AVAILABLE DATA below:

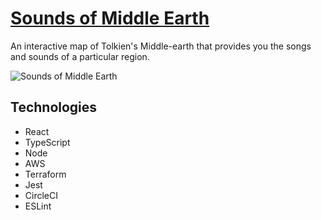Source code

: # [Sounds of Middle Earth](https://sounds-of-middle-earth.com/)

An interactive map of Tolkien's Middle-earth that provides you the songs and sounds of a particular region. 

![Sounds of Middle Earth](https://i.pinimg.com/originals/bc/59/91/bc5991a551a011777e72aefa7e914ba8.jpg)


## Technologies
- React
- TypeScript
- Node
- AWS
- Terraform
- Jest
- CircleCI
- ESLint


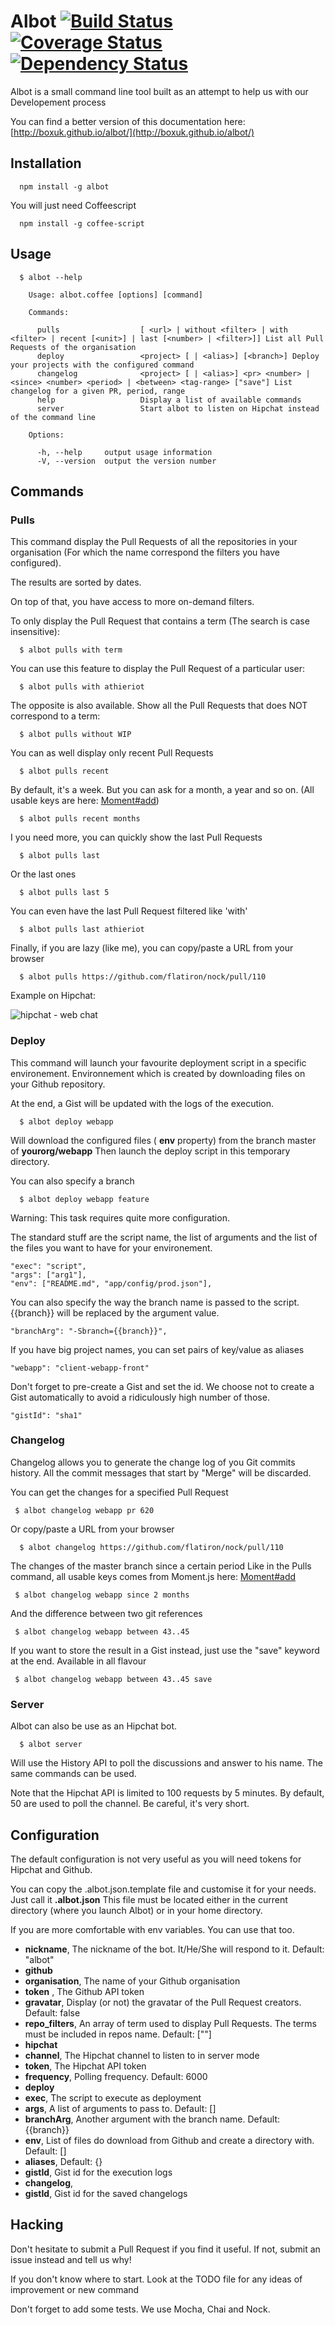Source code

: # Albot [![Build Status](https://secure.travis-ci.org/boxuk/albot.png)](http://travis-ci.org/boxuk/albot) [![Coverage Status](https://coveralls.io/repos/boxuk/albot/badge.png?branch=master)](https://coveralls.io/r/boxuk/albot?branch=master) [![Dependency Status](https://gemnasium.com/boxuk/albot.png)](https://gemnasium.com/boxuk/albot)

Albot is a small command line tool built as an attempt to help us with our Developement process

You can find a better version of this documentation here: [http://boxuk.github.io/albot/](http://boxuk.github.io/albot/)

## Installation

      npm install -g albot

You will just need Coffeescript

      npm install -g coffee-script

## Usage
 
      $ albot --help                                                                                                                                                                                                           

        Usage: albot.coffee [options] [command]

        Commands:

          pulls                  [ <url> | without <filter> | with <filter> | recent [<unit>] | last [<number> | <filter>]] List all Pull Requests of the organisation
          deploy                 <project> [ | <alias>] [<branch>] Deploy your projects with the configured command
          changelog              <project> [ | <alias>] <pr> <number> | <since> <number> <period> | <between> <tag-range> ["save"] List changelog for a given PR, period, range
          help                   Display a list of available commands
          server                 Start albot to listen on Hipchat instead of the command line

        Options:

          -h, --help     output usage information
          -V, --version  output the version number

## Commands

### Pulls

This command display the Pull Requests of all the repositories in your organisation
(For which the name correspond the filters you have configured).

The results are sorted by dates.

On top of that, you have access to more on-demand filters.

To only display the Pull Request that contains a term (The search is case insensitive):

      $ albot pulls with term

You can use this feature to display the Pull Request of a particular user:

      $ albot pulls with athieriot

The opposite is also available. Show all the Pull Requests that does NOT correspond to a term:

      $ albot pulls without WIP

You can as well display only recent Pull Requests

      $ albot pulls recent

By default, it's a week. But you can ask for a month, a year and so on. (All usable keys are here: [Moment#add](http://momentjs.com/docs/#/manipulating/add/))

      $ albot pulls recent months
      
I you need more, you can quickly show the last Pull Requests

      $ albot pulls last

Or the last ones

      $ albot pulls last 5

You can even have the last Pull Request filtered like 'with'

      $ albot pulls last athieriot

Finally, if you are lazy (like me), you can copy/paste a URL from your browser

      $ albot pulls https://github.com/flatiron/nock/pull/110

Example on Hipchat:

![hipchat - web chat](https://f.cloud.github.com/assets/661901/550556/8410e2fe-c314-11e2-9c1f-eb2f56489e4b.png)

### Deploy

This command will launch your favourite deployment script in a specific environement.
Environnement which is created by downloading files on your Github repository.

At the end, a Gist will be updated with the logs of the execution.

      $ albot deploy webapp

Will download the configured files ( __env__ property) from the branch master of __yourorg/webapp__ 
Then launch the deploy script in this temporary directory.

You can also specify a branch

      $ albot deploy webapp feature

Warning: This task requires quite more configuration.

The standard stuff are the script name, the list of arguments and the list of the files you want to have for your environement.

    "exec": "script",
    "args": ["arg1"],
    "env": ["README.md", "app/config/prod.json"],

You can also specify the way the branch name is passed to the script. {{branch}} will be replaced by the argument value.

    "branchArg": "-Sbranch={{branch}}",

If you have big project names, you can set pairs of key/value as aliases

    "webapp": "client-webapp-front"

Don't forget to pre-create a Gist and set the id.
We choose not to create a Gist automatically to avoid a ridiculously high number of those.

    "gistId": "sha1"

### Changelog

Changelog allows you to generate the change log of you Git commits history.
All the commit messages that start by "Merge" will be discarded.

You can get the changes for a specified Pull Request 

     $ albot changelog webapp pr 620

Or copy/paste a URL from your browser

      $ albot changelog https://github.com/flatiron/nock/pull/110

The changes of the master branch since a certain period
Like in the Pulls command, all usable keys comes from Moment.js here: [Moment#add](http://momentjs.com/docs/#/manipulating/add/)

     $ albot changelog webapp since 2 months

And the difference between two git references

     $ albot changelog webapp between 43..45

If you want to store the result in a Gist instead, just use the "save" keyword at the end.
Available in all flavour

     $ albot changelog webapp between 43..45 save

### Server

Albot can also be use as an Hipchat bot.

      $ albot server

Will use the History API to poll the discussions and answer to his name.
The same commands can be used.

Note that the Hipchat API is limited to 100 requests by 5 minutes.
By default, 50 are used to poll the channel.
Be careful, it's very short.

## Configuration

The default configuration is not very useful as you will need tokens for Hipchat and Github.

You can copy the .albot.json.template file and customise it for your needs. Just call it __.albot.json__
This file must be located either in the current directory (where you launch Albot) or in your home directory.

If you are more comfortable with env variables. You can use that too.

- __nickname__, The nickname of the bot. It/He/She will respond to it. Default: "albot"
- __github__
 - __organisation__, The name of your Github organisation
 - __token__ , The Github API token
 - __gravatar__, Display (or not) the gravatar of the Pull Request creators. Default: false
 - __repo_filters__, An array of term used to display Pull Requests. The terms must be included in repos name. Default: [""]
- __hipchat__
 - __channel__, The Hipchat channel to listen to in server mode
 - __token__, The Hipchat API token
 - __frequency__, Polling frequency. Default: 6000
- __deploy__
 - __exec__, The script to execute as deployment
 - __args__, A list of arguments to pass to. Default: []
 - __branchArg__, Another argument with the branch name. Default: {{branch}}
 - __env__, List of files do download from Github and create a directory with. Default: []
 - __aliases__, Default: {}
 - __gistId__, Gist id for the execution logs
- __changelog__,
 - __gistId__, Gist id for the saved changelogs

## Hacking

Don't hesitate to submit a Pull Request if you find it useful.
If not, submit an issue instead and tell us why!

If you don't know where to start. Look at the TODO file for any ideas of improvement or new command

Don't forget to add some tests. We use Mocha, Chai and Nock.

End of AVAILABLE DATA.

### REQUIREMENT
Images do not belong in the copy; reproduce all other parts of the records above verbatim.

### RESULT OF THE EXERCISE
Source code

: # [Sounds of Middle Earth](https://sounds-of-middle-earth.com/)

An interactive map of Tolkien's Middle-earth that provides you the songs and sounds of a particular region. 

![Sounds of Middle Earth](https://i.pinimg.com/originals/bc/59/91/bc5991a551a011777e72aefa7e914ba8.jpg)


## Technologies
- React
- TypeScript
- Node
- AWS
- Terraform
- Jest
- CircleCI
- ESLint


Source code

: # Albot [![Build Status](https://secure.travis-ci.org/boxuk/albot.png)](http://travis-ci.org/boxuk/albot) [![Coverage Status](https://coveralls.io/repos/boxuk/albot/badge.png?branch=master)](https://coveralls.io/r/boxuk/albot?branch=master) [![Dependency Status](https://gemnasium.com/boxuk/albot.png)](https://gemnasium.com/boxuk/albot)

Albot is a small command line tool built as an attempt to help us with our Developement process

You can find a better version of this documentation here: [http://boxuk.github.io/albot/](http://boxuk.github.io/albot/)

## Installation

      npm install -g albot

You will just need Coffeescript

      npm install -g coffee-script

## Usage
 
      $ albot --help                                                                                                                                                                                                           

        Usage: albot.coffee [options] [command]

        Commands:

          pulls                  [ <url> | without <filter> | with <filter> | recent [<unit>] | last [<number> | <filter>]] List all Pull Requests of the organisation
          deploy                 <project> [ | <alias>] [<branch>] Deploy your projects with the configured command
          changelog              <project> [ | <alias>] <pr> <number> | <since> <number> <period> | <between> <tag-range> ["save"] List changelog for a given PR, period, range
          help                   Display a list of available commands
          server                 Start albot to listen on Hipchat instead of the command line

        Options:

          -h, --help     output usage information
          -V, --version  output the version number

## Commands

### Pulls

This command display the Pull Requests of all the repositories in your organisation
(For which the name correspond the filters you have configured).

The results are sorted by dates.

On top of that, you have access to more on-demand filters.

To only display the Pull Request that contains a term (The search is case insensitive):

      $ albot pulls with term

You can use this feature to display the Pull Request of a particular user:

      $ albot pulls with athieriot

The opposite is also available. Show all the Pull Requests that does NOT correspond to a term:

      $ albot pulls without WIP

You can as well display only recent Pull Requests

      $ albot pulls recent

By default, it's a week. But you can ask for a month, a year and so on. (All usable keys are here: [Moment#add](http://momentjs.com/docs/#/manipulating/add/))

      $ albot pulls recent months
      
I you need more, you can quickly show the last Pull Requests

      $ albot pulls last

Or the last ones

      $ albot pulls last 5

You can even have the last Pull Request filtered like 'with'

      $ albot pulls last athieriot

Finally, if you are lazy (like me), you can copy/paste a URL from your browser

      $ albot pulls https://github.com/flatiron/nock/pull/110

Example on Hipchat:

![hipchat - web chat](https://f.cloud.github.com/assets/661901/550556/8410e2fe-c314-11e2-9c1f-eb2f56489e4b.png)

### Deploy

This command will launch your favourite deployment script in a specific environement.
Environnement which is created by downloading files on your Github repository.

At the end, a Gist will be updated with the logs of the execution.

      $ albot deploy webapp

Will download the configured files ( __env__ property) from the branch master of __yourorg/webapp__ 
Then launch the deploy script in this temporary directory.

You can also specify a branch

      $ albot deploy webapp feature

Warning: This task requires quite more configuration.

The standard stuff are the script name, the list of arguments and the list of the files you want to have for your environement.

    "exec": "script",
    "args": ["arg1"],
    "env": ["README.md", "app/config/prod.json"],

You can also specify the way the branch name is passed to the script. {{branch}} will be replaced by the argument value.

    "branchArg": "-Sbranch={{branch}}",

If you have big project names, you can set pairs of key/value as aliases

    "webapp": "client-webapp-front"

Don't forget to pre-create a Gist and set the id.
We choose not to create a Gist automatically to avoid a ridiculously high number of those.

    "gistId": "sha1"

### Changelog

Changelog allows you to generate the change log of you Git commits history.
All the commit messages that start by "Merge" will be discarded.

You can get the changes for a specified Pull Request 

     $ albot changelog webapp pr 620

Or copy/paste a URL from your browser

      $ albot changelog https://github.com/flatiron/nock/pull/110

The changes of the master branch since a certain period
Like in the Pulls command, all usable keys comes from Moment.js here: [Moment#add](http://momentjs.com/docs/#/manipulating/add/)

     $ albot changelog webapp since 2 months

And the difference between two git references

     $ albot changelog webapp between 43..45

If you want to store the result in a Gist instead, just use the "save" keyword at the end.
Available in all flavour

     $ albot changelog webapp between 43..45 save

### Server

Albot can also be use as an Hipchat bot.

      $ albot server

Will use the History API to poll the discussions and answer to his name.
The same commands can be used.

Note that the Hipchat API is limited to 100 requests by 5 minutes.
By default, 50 are used to poll the channel.
Be careful, it's very short.

## Configuration

The default configuration is not very useful as you will need tokens for Hipchat and Github.

You can copy the .albot.json.template file and customise it for your needs. Just call it __.albot.json__
This file must be located either in the current directory (where you launch Albot) or in your home directory.

If you are more comfortable with env variables. You can use that too.

- __nickname__, The nickname of the bot. It/He/She will respond to it. Default: "albot"
- __github__
 - __organisation__, The name of your Github organisation
 - __token__ , The Github API token
 - __gravatar__, Display (or not) the gravatar of the Pull Request creators. Default: false
 - __repo_filters__, An array of term used to display Pull Requests. The terms must be included in repos name. Default: [""]
- __hipchat__
 - __channel__, The Hipchat channel to listen to in server mode
 - __token__, The Hipchat API token
 - __frequency__, Polling frequency. Default: 6000
- __deploy__
 - __exec__, The script to execute as deployment
 - __args__, A list of arguments to pass to. Default: []
 - __branchArg__, Another argument with the branch name. Default: {{branch}}
 - __env__, List of files do download from Github and create a directory with. Default: []
 - __aliases__, Default: {}
 - __gistId__, Gist id for the execution logs
- __changelog__,
 - __gistId__, Gist id for the saved changelogs

## Hacking

Don't hesitate to submit a Pull Request if you find it useful.
If not, submit an issue instead and tell us why!

If you don't know where to start. Look at the TODO file for any ideas of improvement or new command

Don't forget to add some tests. We use Mocha, Chai and Nock.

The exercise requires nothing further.